Bloomberg News

Rand Gains for Sixth Day as Monetary Easing Boosts Bond Demand

April 10, 2013

The rand gained for a sixth day as monetary easing from Japan to the U.S. sparked demand for high- yielding assets including South African bonds.

The currency of Africa’s largest economy advanced as much as 0.2 percent to 8.9051 per dollar, the best intraday level since Feb. 28. It traded at 8.9138 per dollar by 11:36 a.m. in Johannesburg. Yields on benchmark 10.5 percent government bonds due December 2026 dropped five basis points, or 0.05 percentage point, to 6.99 percent.

Monetary easing by developed nations is driving yields from Poland to Mexico lower as investors seek greater returns in countries such as South Africa, which has the third highest 10- year rates of emerging markets in Eastern Europe and Africa. Foreign investors bought a net 1.6 billion rand ($180 million) of South African bonds yesterday after purchases of 1.9 billion rand a day earlier and 5.4 billion rand last week, the most since November, according to JSE Ltd. data.

“The risk-on rally continues,” John Cairns, a strategist at Rand Merchant Bank in Johannesburg, said in e-mailed comments. “The key global themes remain the same: a weakening dollar after last week’s payrolls number and a renewed search for yield. Risk assets are performing very well in this environment.”

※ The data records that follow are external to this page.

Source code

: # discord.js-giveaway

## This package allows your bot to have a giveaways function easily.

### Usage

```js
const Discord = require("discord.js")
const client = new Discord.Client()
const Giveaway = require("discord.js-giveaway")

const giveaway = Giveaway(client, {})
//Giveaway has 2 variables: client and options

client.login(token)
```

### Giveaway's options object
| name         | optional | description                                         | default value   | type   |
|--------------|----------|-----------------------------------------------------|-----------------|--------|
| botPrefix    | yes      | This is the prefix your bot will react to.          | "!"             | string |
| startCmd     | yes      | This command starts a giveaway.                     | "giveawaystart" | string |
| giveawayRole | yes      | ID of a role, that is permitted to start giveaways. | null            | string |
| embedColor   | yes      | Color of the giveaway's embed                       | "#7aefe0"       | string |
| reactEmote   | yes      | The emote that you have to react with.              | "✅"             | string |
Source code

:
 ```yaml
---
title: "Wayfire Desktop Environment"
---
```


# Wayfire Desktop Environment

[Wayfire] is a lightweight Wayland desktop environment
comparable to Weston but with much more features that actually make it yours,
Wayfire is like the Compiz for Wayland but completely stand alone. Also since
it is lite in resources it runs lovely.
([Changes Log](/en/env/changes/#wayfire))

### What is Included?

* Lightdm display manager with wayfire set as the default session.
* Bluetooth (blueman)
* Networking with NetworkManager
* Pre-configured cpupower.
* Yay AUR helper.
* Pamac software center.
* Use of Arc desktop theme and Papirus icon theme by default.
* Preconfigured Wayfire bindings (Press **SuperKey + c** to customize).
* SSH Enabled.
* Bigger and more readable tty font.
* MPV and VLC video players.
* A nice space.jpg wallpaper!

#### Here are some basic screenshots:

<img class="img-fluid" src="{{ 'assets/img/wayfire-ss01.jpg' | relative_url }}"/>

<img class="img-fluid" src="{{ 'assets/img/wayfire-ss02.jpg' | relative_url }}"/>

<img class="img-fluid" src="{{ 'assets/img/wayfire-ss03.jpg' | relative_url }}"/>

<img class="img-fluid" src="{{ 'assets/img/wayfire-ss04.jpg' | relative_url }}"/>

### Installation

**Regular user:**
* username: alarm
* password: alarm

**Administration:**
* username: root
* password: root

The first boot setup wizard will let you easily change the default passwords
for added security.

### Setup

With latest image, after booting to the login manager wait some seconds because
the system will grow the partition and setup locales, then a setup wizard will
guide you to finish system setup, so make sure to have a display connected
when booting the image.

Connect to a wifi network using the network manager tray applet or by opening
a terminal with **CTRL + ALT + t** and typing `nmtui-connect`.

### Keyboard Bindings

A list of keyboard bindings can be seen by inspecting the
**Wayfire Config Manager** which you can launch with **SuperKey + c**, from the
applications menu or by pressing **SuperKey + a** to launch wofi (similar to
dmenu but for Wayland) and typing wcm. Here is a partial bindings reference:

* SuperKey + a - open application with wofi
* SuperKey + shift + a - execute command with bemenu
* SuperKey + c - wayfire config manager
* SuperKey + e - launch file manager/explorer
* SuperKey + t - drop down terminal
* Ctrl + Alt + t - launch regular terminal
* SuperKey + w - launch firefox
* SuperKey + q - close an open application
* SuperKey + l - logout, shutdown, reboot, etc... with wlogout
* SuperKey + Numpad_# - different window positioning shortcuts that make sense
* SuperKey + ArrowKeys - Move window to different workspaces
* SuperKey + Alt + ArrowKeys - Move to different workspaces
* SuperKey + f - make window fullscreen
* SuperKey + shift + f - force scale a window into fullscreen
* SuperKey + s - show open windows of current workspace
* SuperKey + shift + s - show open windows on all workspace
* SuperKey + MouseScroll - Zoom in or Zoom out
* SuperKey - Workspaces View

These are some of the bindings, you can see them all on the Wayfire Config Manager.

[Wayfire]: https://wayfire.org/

Federal Reserve Chairman Chairman Ben S. Bernanke may push on with $85 billion in monthly bond purchases through the northern-hemisphere summer as sluggish jobs data adds to evidence of slower growth. The Bank of Japan (8301) said last week it will buy more longer-term government bonds than forecast as part of its asset-purchase program. European Central Bank President Mario Draghi also said monetary policy will remain accommodative, while the Bank of England said it will continue buying assets.